Exercise requirements.
Return only the line containing "Bemerke: Antwort ist diesmal authorative" and each line after it, exactly as written, through the end of the records.

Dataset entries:
---*---

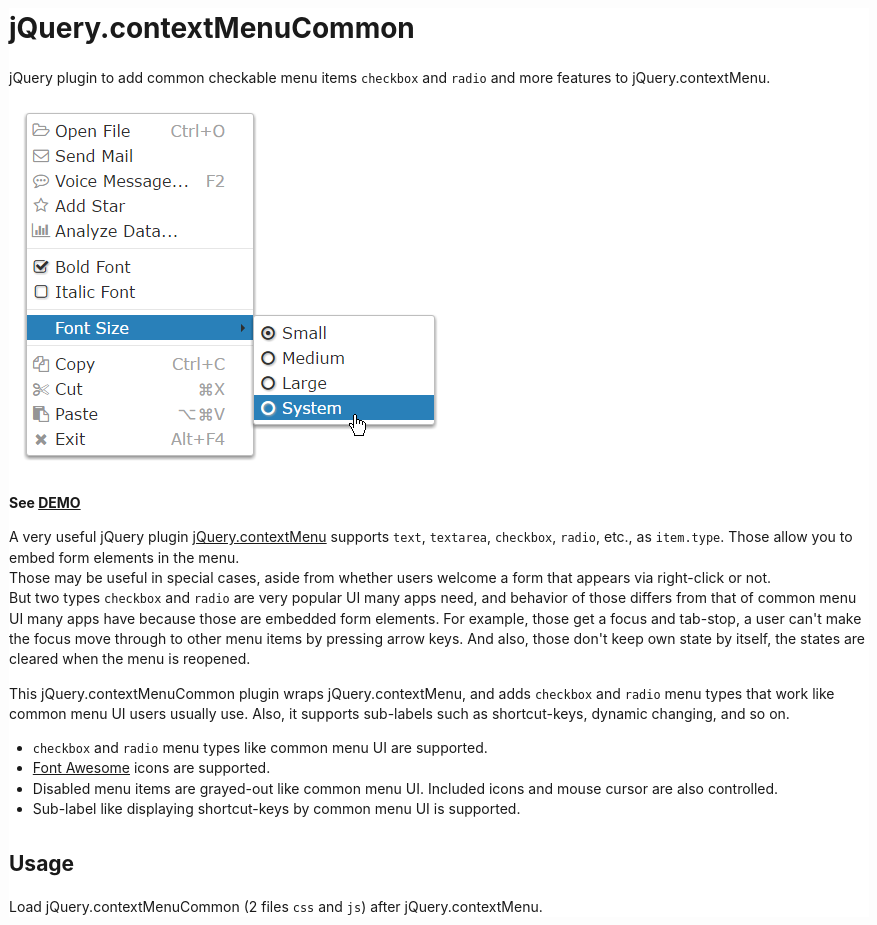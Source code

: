 # jQuery.contextMenuCommon

jQuery plugin to add common checkable menu items `checkbox` and `radio` and more features to jQuery.contextMenu.

[![s01](s01.png)](http://anseki.github.io/jquery-contextmenu-common/)

**See <a href="http://anseki.github.io/jquery-contextmenu-common/">DEMO</a>**

A very useful jQuery plugin [jQuery.contextMenu](https://swisnl.github.io/jQuery-contextMenu/) supports `text`, `textarea`, `checkbox`, `radio`, etc., as `item.type`. Those allow you to embed form elements in the menu.  
Those may be useful in special cases, aside from whether users welcome a form that appears via right-click or not.  
But two types `checkbox` and `radio` are very popular UI many apps need, and behavior of those differs from that of common menu UI many apps have because those are embedded form elements. For example, those get a focus and tab-stop, a user can't make the focus move through to other menu items by pressing arrow keys. And also, those don't keep own state by itself, the states are cleared when the menu is reopened.

This jQuery.contextMenuCommon plugin wraps jQuery.contextMenu, and adds `checkbox` and `radio` menu types that work like common menu UI users usually use. Also, it supports sub-labels such as shortcut-keys, dynamic changing, and so on.

- `checkbox` and `radio` menu types like common menu UI are supported.
- [Font Awesome](https://fortawesome.github.io/Font-Awesome/) icons are supported.
- Disabled menu items are grayed-out like common menu UI. Included icons and mouse cursor are also controlled.
- Sub-label like displaying shortcut-keys by common menu UI is supported.

## Usage

Load jQuery.contextMenuCommon (2 files `css` and `js`) after jQuery.contextMenu.
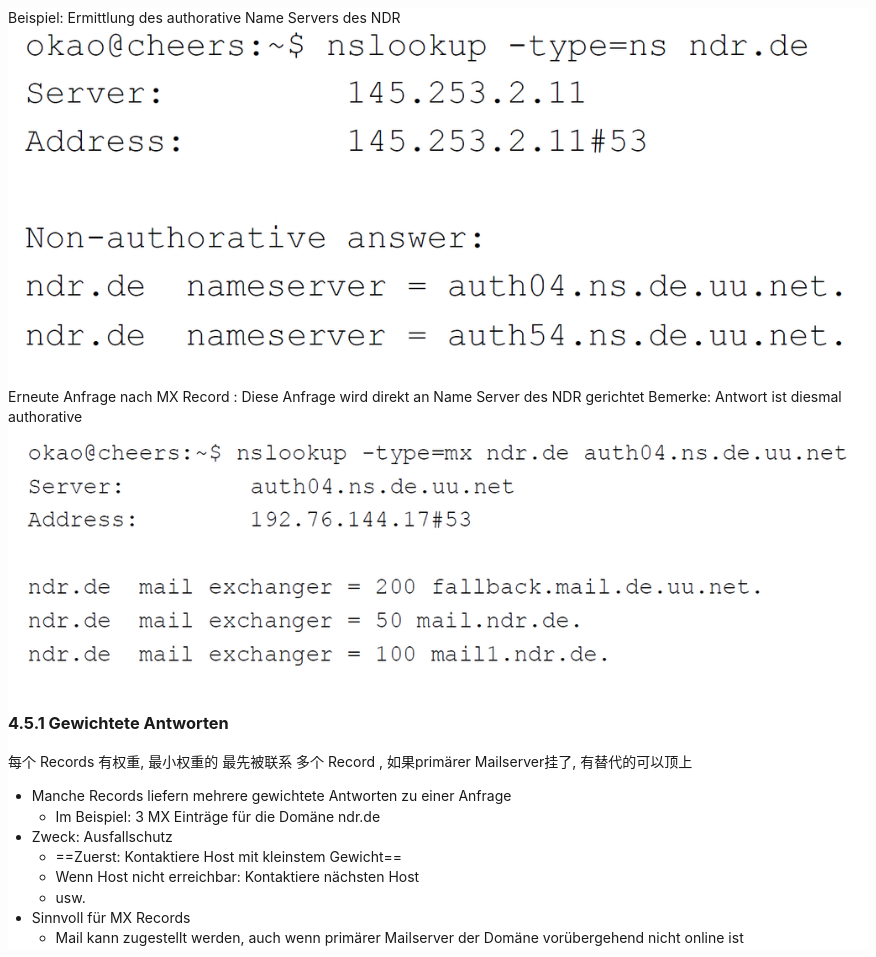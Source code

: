 
Beispiel: Ermittlung des authorative Name Servers des NDR
![](image/Pasted%20image%2020241216001143.png)

Erneute Anfrage nach MX Record : Diese Anfrage wird direkt an Name Server des NDR gerichtet
Bemerke: Antwort ist diesmal authorative
![](image/Pasted%20image%2020241216001506.png)


### 4.5.1 Gewichtete Antworten

每个 Records 有权重, 最小权重的 最先被联系
多个 Record , 如果primärer Mailserver挂了, 有替代的可以顶上 

- Manche Records liefern mehrere gewichtete Antworten zu einer Anfrage
    - Im Beispiel: 3 MX Einträge für die Domäne ndr.de
- Zweck: Ausfallschutz
    - ==Zuerst: Kontaktiere Host mit kleinstem Gewicht==
    - Wenn Host nicht erreichbar: Kontaktiere nächsten Host
    - usw.
- Sinnvoll für MX Records
    - Mail kann zugestellt werden, auch wenn primärer Mailserver der Domäne vorübergehend nicht online ist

---*---

Output below.
Bemerke: Antwort ist diesmal authorative
![](image/Pasted%20image%2020241216001506.png)


### 4.5.1 Gewichtete Antworten

每个 Records 有权重, 最小权重的 最先被联系
多个 Record , 如果primärer Mailserver挂了, 有替代的可以顶上 

- Manche Records liefern mehrere gewichtete Antworten zu einer Anfrage
    - Im Beispiel: 3 MX Einträge für die Domäne ndr.de
- Zweck: Ausfallschutz
    - ==Zuerst: Kontaktiere Host mit kleinstem Gewicht==
    - Wenn Host nicht erreichbar: Kontaktiere nächsten Host
    - usw.
- Sinnvoll für MX Records
    - Mail kann zugestellt werden, auch wenn primärer Mailserver der Domäne vorübergehend nicht online ist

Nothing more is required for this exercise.